# Directions for this task:
Look through the material below and report every line that includes "used".

# Data extracts:
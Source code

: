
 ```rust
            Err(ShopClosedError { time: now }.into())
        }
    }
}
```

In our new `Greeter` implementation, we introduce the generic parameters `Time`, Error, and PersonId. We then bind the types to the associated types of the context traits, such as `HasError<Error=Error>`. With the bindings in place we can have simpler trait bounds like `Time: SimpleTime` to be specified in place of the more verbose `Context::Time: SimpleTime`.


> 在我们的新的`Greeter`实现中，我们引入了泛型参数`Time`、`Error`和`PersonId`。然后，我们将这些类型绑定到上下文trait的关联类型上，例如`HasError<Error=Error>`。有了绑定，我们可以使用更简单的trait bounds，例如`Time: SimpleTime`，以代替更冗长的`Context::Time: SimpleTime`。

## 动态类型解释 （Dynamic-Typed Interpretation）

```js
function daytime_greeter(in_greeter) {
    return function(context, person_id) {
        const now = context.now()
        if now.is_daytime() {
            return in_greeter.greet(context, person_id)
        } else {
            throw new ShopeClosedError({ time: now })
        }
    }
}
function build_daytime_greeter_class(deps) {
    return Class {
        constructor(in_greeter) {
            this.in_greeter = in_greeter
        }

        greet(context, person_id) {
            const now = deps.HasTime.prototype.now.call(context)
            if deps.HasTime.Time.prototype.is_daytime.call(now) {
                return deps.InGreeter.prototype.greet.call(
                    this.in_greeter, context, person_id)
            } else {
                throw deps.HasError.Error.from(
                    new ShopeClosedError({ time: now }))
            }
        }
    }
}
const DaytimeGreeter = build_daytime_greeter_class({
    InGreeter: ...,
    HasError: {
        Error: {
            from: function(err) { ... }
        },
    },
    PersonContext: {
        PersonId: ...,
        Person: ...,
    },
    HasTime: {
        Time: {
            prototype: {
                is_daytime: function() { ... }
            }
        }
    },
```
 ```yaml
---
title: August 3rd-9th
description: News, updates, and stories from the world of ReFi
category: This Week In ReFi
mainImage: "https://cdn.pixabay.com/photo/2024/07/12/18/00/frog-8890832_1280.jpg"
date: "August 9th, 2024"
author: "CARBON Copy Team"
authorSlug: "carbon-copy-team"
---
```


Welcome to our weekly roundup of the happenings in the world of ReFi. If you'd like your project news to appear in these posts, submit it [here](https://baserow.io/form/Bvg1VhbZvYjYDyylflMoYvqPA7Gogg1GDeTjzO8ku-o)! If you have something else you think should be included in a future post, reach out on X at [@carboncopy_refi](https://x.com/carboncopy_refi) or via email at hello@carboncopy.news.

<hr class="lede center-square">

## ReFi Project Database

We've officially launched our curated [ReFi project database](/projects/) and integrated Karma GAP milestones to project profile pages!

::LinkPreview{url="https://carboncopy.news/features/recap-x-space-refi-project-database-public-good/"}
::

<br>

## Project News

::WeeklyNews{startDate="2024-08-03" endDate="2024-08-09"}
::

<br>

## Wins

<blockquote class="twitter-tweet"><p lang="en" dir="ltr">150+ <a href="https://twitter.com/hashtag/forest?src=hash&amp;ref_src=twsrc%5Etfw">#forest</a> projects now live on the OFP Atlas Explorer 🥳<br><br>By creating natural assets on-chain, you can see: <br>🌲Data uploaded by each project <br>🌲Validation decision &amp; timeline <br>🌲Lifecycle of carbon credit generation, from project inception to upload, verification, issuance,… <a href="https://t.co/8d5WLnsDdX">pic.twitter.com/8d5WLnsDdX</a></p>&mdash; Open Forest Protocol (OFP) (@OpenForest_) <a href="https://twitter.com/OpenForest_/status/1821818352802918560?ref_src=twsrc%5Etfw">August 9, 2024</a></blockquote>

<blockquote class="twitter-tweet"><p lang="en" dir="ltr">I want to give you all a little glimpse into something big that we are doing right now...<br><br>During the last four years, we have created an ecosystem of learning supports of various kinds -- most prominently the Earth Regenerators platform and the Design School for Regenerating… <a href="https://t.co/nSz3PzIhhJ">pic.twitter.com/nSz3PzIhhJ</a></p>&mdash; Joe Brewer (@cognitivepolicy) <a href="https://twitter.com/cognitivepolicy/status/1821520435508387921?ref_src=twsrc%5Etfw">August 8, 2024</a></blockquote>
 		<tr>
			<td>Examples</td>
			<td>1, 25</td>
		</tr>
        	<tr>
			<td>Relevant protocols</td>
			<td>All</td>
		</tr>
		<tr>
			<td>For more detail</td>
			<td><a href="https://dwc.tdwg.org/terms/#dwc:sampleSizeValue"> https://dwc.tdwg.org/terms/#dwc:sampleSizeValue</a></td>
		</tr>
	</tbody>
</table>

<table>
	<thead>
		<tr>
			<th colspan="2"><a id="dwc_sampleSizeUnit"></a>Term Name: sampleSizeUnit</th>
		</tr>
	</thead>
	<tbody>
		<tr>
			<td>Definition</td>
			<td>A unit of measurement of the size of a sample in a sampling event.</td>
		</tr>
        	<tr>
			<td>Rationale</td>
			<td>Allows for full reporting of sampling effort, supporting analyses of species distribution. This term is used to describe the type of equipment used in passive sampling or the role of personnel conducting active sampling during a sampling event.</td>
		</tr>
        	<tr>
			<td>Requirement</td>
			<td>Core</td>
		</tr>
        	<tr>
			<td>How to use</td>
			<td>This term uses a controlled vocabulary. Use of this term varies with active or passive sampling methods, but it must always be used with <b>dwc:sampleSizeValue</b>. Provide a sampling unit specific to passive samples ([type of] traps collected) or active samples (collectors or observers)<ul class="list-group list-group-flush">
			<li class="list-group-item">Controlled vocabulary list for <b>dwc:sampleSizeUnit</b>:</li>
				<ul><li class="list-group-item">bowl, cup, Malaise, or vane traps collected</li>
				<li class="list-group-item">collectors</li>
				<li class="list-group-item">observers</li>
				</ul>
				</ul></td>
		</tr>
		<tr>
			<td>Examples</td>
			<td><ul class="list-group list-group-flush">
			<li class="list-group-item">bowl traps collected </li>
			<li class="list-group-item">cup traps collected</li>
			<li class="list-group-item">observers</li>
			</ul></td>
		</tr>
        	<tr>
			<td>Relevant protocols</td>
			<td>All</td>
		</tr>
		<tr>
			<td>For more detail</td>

# Expected answer:
			<td>Allows for full reporting of sampling effort, supporting analyses of species distribution. This term is used to describe the type of equipment used in passive sampling or the role of personnel conducting active sampling during a sampling event.</td>
			<td>This term uses a controlled vocabulary. Use of this term varies with active or passive sampling methods, but it must always be used with <b>dwc:sampleSizeValue</b>. Provide a sampling unit specific to passive samples ([type of] traps collected) or active samples (collectors or observers)<ul class="list-group list-group-flush">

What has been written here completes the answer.